Showtime’s lesbian triumph could have gone down in history as an essential and sacred text of yesteryear. But with Chaiken back at the helm, “Generation Q” took on the difficult task of marrying “The L Word” legacy and its imperfect origins with the more progressive climate of today. Showrunner Marja-Lewis Ryan, Chaiken, and their team largely succeeded. Crafted in a time when cable television clumsily and regularly explored the subject of race, the pilot episodes from 2004 hinge on an interracial couple debating whether or not to conceive a Black baby. The plot culminates in a cringe-worthy exchange between Tina and a fertility nurse that’s almost too uncomfortable to watch. In 2019, “Generation Q” instead opened its pilot with two women of color gleefully handling the aftermath of period sex — before launching into a political subplot about the importance of local governance and the sprawling, insidious impacts of Big Pharma.

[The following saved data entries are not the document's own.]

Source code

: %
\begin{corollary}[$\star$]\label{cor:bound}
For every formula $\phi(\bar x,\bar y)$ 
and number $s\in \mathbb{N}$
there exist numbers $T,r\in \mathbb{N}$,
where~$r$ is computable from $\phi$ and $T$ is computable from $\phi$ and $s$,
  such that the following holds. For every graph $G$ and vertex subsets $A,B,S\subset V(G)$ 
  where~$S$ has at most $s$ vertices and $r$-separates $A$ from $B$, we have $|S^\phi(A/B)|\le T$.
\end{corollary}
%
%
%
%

Ryan and Chaiken, keenly attuned to the evolving audience their show(s) serve, used the series’ return as an opportunity to meticulously rectify what “The L Word” got wrong and tackle more of what matters to LGBTQ people now. Most notably, Daniel Sea, who played trans character Max and bore the brunt of the main show’s woeful misunderstanding of gender identity, returned to “Generation Q” in a “reparative gesture” that championed trans and nonbinary viewers while better educating older fans about the challenges those groups face. Plus, it actually featured butch characters… period. The reboot wasn’t perfect (justice for Jacqueline Toboni’s Finley!), but it was well-intentioned, a boon for the original’s reputation, and about as impactful as an IP double-dip* can be at this point in the streaming wars. (*OK, quadruple dip if you count “The Real L Word” reality show and the 2014 documentary film “L Word Mississippi: Hate the Sin,” which everyone should.)

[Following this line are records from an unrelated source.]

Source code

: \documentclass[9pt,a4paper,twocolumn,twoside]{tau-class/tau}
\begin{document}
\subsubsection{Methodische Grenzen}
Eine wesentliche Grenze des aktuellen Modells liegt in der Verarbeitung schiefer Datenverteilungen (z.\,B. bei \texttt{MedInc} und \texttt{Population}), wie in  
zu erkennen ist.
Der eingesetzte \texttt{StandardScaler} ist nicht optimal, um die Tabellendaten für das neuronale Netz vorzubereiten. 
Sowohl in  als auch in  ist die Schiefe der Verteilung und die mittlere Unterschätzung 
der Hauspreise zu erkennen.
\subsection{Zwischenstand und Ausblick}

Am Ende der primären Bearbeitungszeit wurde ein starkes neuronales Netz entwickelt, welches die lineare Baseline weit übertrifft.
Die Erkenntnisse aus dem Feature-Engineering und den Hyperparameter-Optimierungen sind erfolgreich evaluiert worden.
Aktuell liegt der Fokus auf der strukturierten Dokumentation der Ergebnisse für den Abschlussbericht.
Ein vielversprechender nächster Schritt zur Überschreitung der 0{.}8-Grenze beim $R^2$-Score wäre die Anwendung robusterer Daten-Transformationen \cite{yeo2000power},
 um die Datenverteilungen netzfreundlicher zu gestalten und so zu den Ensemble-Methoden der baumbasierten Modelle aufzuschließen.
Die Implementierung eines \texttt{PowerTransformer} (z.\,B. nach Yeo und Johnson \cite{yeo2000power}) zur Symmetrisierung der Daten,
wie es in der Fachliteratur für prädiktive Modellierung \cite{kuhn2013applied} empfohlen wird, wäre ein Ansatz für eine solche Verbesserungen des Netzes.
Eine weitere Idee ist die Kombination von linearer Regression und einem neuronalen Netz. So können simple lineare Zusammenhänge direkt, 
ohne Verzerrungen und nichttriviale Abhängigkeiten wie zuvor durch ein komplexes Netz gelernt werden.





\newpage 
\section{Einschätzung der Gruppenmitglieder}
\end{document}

It’s a joy of on-demand entertainment that, if I wanted to cue up the exact moment from the 2004 pilot when Tina tells her straight male therapist about “the lesbian urge to merge,” I could do it right the hell now. But for newer and younger queer audiences, “Generation Q” provided a significantly more-accessible entry point that Showtime’s parent company Paramount Global has since blocked off — or at the very least, has made both costlier and more confusing to find.

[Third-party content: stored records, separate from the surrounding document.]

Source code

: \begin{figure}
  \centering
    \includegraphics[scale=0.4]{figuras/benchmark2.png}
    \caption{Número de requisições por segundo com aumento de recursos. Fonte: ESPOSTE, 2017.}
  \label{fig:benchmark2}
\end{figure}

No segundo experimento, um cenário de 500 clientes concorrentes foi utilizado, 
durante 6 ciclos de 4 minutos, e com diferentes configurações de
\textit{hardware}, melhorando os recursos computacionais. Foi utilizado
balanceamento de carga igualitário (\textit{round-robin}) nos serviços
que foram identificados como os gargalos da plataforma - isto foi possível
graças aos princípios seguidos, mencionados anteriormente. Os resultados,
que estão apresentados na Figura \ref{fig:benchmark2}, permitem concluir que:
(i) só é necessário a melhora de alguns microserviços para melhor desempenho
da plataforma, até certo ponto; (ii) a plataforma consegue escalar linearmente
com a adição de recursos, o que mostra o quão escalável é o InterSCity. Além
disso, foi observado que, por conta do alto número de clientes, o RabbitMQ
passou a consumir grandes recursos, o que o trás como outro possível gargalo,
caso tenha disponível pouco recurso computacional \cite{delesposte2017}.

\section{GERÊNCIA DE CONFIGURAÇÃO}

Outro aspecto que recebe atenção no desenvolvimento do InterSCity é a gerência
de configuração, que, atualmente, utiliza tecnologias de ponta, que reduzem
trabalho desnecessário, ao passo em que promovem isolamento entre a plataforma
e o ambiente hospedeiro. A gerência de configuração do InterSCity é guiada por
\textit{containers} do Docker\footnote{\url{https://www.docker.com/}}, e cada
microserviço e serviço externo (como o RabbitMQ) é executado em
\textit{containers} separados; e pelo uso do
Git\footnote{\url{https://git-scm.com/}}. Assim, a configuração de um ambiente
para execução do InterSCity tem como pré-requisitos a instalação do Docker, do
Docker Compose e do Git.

The reboot was just one casualty of many series and films that were removed from platforms as part of an opportunistic mass content write-off leading into the integration of Showtime into Paramount+. And yes, the network and Chaiken are reportedly still working on an “L Word” spinoff set in New York City. But coming on the heels of “Our Flag Meets Death” walking the plank at Max…and “A League of Their Own” striking out at Prime...and “Grease: Rise of the Pink Ladies” getting full-on kneecapped at Paramount+…and roughly a dozen more LGBTQ series thrown out in recent memory, the 20th anniversary of “The L Word” feels like little more than a melancholy reminder of just how miserable fighting for queer TV has become. “The Wilds,” “First Kill,” “Warrior Nun,” all canceled. (At least we’ve got “Yellowjackets”… for now.)

Since the dawn of streaming, gay and lesbian audiences have seen more shows about them getting developed and produced than ever before. And yet, LGBTQ series — particularly good LGBTQ series — are still far from common. In the face of industry headwinds (see the SAG-AFTRA and WGA strikes) and various global crises (see the COVID-19 pandemic and economy), they’re getting tossed aside faster than you can say, “God, Dana.” It’s a backslide that could make even the messiest lesbian blush, and reason enough to wonder whether our love for the “The L Word” will ever feel whole again.

UPDATE [6:52 pm ET]: A previous version of this article incorrectly credited Ilene Chaiken as the showrunner to “Generation Q.” It did involve Chaiken, but was helmed by Marja-Lewis Ryan.